CONSEJO es cuando un hombre dice: Haz o No hagas esto, y deduce sus razones del beneficio que obtendrá aquel a quien se habla. De ello es evidente que quien da consejo pretende solamente (cualquiera que sea, por otra parte, su íntimo propósito) el bien de aquel a quien se da el consejo.
Por consiguiente, entre consejo y orden existe esta gran diferencia: que la orden se dirige al propio beneficio de uno mismo, y el consejo al beneficio de otro hombre. Y de ello deriva otra distinción: que un hombre puede ser obligado a hacer lo que le ordenan, cuando se ha obligado a obedecer: en cambio, no puede ser obligado a hacer lo que se le aconseja, porque el daño que resulta de no obedecer es suyo propio; o bien, si se ha obligado a seguirlo, el consejo adquiere la naturaleza de la orden. Una tercera diferencia entre los dos conceptos consiste en que nadie puede pretender un derecho a ser consejero de otro hombre, porque con ello no puede pretender un beneficio para sí mismo: exigir un derecho de aconsejar a otro arguye una voluntad de conocer sus propósitos o de conseguir algún otro bien para sí mismo, lo cual, como he dicho anteriormente, es el peculiar objeto de la voluntad de cada hombre.

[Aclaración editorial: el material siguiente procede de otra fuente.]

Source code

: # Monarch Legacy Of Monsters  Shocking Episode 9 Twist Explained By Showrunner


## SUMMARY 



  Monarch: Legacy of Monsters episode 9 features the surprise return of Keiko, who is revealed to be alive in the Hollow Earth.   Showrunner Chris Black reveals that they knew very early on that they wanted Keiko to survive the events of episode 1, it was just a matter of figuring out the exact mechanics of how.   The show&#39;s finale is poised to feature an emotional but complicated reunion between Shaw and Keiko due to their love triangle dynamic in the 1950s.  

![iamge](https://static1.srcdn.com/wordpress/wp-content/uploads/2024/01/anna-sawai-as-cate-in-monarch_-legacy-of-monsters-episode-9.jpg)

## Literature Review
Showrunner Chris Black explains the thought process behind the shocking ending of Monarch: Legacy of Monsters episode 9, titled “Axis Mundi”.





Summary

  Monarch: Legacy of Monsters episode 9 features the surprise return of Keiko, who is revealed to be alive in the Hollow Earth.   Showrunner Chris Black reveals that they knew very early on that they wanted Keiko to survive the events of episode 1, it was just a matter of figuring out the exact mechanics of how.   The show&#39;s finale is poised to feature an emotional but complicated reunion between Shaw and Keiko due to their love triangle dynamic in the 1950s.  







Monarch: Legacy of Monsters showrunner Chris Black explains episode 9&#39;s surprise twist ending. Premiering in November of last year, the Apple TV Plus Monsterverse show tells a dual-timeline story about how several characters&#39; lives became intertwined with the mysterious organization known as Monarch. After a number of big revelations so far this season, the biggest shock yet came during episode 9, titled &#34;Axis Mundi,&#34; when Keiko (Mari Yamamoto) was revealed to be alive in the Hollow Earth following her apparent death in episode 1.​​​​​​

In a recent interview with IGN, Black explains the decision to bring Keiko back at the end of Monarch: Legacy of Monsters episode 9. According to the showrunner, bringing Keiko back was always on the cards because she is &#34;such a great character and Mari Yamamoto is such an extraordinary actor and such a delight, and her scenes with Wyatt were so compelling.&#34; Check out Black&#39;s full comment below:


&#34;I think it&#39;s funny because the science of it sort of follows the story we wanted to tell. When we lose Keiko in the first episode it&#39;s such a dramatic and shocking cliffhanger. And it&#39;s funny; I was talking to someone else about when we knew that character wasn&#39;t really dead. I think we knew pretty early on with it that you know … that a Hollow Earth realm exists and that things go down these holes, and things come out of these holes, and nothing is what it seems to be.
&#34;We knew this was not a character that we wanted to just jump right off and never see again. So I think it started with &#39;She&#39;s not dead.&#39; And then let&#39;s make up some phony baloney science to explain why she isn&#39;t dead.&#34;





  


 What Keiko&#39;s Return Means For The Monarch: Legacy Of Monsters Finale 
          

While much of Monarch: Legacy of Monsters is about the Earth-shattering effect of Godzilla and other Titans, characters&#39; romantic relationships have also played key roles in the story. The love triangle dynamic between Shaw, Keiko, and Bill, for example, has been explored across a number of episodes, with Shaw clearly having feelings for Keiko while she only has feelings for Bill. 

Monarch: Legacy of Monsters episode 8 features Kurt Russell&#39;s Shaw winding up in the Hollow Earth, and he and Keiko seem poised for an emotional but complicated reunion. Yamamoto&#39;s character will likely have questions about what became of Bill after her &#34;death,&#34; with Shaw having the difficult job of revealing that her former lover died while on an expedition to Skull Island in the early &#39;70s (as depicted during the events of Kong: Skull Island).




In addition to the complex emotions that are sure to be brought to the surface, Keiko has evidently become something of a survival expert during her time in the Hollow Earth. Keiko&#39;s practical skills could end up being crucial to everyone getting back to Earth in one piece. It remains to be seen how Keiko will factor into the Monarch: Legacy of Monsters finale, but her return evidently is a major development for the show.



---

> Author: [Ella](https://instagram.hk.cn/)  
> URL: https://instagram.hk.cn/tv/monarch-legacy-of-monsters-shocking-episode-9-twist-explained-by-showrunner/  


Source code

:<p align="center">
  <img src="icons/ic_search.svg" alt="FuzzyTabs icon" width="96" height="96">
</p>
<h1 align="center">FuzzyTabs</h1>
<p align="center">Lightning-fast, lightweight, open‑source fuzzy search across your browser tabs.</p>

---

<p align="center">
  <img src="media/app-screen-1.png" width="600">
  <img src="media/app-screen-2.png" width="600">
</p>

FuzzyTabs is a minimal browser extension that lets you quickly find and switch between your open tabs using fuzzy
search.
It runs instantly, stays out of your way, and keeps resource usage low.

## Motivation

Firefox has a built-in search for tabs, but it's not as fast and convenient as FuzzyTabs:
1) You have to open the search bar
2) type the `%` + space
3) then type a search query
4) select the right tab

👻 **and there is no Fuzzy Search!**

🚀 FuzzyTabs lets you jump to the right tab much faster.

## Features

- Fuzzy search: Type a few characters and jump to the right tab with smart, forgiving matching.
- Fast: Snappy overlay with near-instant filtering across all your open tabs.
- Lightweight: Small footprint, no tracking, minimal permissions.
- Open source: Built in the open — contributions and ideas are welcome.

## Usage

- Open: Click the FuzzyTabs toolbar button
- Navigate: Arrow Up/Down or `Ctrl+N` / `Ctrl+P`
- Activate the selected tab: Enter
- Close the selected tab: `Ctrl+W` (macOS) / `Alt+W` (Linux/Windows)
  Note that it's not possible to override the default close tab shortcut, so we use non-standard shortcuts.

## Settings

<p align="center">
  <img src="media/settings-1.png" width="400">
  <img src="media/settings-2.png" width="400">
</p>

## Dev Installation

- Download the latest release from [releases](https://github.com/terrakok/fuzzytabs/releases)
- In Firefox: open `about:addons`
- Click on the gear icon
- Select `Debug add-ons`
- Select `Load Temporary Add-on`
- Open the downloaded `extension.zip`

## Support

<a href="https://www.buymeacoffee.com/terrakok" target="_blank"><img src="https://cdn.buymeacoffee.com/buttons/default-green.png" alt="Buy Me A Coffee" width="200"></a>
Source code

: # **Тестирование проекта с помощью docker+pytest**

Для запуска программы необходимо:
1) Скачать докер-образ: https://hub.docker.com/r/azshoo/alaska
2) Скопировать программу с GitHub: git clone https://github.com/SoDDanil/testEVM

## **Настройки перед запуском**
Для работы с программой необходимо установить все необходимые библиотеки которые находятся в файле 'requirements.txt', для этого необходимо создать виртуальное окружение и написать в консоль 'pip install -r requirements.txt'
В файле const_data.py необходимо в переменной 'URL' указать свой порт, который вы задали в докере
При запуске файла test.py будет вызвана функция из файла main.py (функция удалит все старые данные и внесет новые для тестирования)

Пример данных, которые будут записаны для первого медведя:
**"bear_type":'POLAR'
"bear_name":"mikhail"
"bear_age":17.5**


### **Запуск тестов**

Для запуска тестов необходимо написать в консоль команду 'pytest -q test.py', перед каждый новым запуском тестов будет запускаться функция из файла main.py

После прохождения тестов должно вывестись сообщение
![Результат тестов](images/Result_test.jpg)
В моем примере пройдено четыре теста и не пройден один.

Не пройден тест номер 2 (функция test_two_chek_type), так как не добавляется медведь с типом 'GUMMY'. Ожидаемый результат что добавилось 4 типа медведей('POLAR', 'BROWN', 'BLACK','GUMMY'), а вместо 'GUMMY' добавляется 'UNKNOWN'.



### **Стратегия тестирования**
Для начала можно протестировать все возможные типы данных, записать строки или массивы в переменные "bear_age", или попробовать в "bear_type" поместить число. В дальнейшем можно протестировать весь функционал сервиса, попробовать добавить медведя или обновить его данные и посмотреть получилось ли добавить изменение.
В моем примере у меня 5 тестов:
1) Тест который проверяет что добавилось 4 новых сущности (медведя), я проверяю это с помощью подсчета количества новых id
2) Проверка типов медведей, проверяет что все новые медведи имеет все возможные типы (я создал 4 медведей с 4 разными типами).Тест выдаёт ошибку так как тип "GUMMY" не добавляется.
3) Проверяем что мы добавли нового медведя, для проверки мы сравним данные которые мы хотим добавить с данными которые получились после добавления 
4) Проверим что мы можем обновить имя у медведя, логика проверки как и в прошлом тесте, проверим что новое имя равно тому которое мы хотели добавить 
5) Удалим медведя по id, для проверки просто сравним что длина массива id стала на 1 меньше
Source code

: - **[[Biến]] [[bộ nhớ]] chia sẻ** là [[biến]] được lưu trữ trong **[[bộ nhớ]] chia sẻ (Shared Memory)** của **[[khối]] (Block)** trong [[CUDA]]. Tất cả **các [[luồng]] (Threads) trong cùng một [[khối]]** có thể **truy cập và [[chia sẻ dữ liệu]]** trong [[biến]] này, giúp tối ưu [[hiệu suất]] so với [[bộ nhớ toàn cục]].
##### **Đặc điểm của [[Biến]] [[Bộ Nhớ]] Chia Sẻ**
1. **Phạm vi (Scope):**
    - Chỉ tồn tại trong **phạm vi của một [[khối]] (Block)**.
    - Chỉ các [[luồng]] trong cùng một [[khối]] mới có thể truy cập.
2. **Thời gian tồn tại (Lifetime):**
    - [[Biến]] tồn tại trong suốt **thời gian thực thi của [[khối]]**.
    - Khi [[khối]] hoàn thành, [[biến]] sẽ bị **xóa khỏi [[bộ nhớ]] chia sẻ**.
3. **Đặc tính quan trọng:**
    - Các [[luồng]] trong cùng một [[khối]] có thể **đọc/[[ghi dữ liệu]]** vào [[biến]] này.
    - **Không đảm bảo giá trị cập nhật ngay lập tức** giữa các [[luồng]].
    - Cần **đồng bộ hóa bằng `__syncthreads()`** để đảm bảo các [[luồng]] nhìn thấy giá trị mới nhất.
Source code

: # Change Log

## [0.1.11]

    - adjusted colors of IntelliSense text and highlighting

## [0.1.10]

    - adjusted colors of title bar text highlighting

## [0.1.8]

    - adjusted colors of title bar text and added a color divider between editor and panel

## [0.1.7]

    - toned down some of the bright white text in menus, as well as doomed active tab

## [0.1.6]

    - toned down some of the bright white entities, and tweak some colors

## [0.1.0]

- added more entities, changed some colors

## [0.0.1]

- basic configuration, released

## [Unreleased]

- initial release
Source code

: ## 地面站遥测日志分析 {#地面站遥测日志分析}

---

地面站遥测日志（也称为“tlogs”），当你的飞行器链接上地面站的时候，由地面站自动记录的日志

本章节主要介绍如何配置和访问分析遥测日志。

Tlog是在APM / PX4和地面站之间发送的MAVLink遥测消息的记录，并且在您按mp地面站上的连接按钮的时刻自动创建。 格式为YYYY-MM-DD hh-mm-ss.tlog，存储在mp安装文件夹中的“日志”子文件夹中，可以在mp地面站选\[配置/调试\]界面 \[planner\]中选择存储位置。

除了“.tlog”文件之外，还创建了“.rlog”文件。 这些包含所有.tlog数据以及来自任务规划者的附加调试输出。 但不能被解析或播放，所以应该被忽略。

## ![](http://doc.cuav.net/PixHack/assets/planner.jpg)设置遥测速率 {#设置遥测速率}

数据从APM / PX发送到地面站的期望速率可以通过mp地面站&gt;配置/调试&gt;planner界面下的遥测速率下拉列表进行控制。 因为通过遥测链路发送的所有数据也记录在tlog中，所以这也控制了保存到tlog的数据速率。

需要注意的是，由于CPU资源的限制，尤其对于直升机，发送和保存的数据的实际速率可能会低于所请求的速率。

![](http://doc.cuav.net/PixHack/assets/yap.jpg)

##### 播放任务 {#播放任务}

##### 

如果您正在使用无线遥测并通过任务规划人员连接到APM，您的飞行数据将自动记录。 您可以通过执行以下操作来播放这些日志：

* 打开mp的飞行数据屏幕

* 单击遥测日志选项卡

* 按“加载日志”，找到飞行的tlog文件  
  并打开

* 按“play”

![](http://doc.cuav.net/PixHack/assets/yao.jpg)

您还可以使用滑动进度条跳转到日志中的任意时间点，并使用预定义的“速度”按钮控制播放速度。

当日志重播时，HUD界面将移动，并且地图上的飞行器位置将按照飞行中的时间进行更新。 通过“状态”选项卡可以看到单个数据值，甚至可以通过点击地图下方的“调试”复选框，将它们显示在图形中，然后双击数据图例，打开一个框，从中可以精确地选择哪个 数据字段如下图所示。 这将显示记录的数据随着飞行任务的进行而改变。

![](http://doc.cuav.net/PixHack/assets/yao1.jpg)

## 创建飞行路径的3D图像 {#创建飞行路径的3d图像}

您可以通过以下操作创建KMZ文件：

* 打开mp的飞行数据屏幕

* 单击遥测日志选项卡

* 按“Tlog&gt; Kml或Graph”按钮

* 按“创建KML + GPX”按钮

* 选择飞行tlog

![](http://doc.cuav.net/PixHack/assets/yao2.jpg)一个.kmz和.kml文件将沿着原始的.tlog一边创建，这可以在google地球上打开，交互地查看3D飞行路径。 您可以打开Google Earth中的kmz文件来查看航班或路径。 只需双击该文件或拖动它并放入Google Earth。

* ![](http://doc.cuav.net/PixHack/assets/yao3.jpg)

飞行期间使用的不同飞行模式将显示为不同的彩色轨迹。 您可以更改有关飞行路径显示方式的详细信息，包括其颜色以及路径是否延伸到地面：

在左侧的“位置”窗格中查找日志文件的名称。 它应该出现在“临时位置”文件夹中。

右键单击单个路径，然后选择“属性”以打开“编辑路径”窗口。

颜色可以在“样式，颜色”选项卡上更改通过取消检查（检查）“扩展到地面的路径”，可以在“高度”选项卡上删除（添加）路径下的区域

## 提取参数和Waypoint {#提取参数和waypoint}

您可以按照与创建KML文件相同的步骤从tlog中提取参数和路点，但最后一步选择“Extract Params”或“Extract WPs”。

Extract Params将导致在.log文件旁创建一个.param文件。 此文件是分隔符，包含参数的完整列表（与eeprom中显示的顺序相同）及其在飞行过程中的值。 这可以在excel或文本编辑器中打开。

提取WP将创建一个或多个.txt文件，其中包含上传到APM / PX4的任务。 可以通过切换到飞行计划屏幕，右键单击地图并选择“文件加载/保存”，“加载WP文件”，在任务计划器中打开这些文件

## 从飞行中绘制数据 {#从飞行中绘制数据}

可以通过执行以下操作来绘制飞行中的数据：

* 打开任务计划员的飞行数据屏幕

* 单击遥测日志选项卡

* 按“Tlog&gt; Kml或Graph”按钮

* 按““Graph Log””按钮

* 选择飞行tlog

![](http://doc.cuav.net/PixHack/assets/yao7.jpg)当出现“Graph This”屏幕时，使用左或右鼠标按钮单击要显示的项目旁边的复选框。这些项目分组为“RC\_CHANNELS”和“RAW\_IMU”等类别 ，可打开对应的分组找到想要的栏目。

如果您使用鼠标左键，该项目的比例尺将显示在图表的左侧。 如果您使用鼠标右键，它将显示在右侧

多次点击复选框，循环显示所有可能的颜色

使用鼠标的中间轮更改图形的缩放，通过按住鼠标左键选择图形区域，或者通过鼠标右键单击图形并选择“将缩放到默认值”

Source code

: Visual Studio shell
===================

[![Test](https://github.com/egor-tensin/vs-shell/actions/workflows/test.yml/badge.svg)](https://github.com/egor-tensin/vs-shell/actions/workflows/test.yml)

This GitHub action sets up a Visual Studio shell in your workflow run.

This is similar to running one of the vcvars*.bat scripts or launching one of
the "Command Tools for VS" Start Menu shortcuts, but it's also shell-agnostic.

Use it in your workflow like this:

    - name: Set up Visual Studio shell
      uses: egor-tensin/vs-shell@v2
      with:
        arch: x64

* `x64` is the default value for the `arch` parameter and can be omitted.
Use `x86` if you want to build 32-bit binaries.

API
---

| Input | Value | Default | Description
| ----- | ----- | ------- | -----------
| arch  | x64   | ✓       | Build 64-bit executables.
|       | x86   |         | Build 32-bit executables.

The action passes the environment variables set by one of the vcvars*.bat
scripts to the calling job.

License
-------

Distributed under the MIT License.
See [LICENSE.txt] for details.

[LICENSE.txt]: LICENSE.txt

Es también consustancial al consejo que quien lo solicite, no puede equitativamente acusar o castigar al que aconseja. En efecto, solicitar consejo de otro es permitirle que dé dicho consejo del modo que juzgue más conveniente. Por tanto, quien da consejo a su soberano (ya sea un monarca o una asamblea) cuando éste lo solicita, no puede equitativamente ser castigado por ello, ya sea o no conforme el consejo a la opinión de la mayoría, en la proposición que se debate. Porque si el sentido de la asamblea puede ser advertido antes de que el debate termine, no debe el soberano solicitar ni tomar otro consejo, porque el sentido de la asamblea es la resolución del debate y el fin de toda deliberación. Generalmente quien solicita consejo es autor de él, y, por tanto, no puede castigar al que lo da. Y lo que el soberano no puede, ningún otro puede hacerlo. Pero si un súbdito da consejo a otro, en el sentido de hacer alguna cosa contraria a las leyes, tanto si el consejo procede de una mala intención como si deriva de la ignorancia solamente, es susceptible de castigo por parte del Estado; porque la ignorancia de la ley no es buena excusa, ya que cada uno está obligado a tener noticia de las leyes a que está sujeto.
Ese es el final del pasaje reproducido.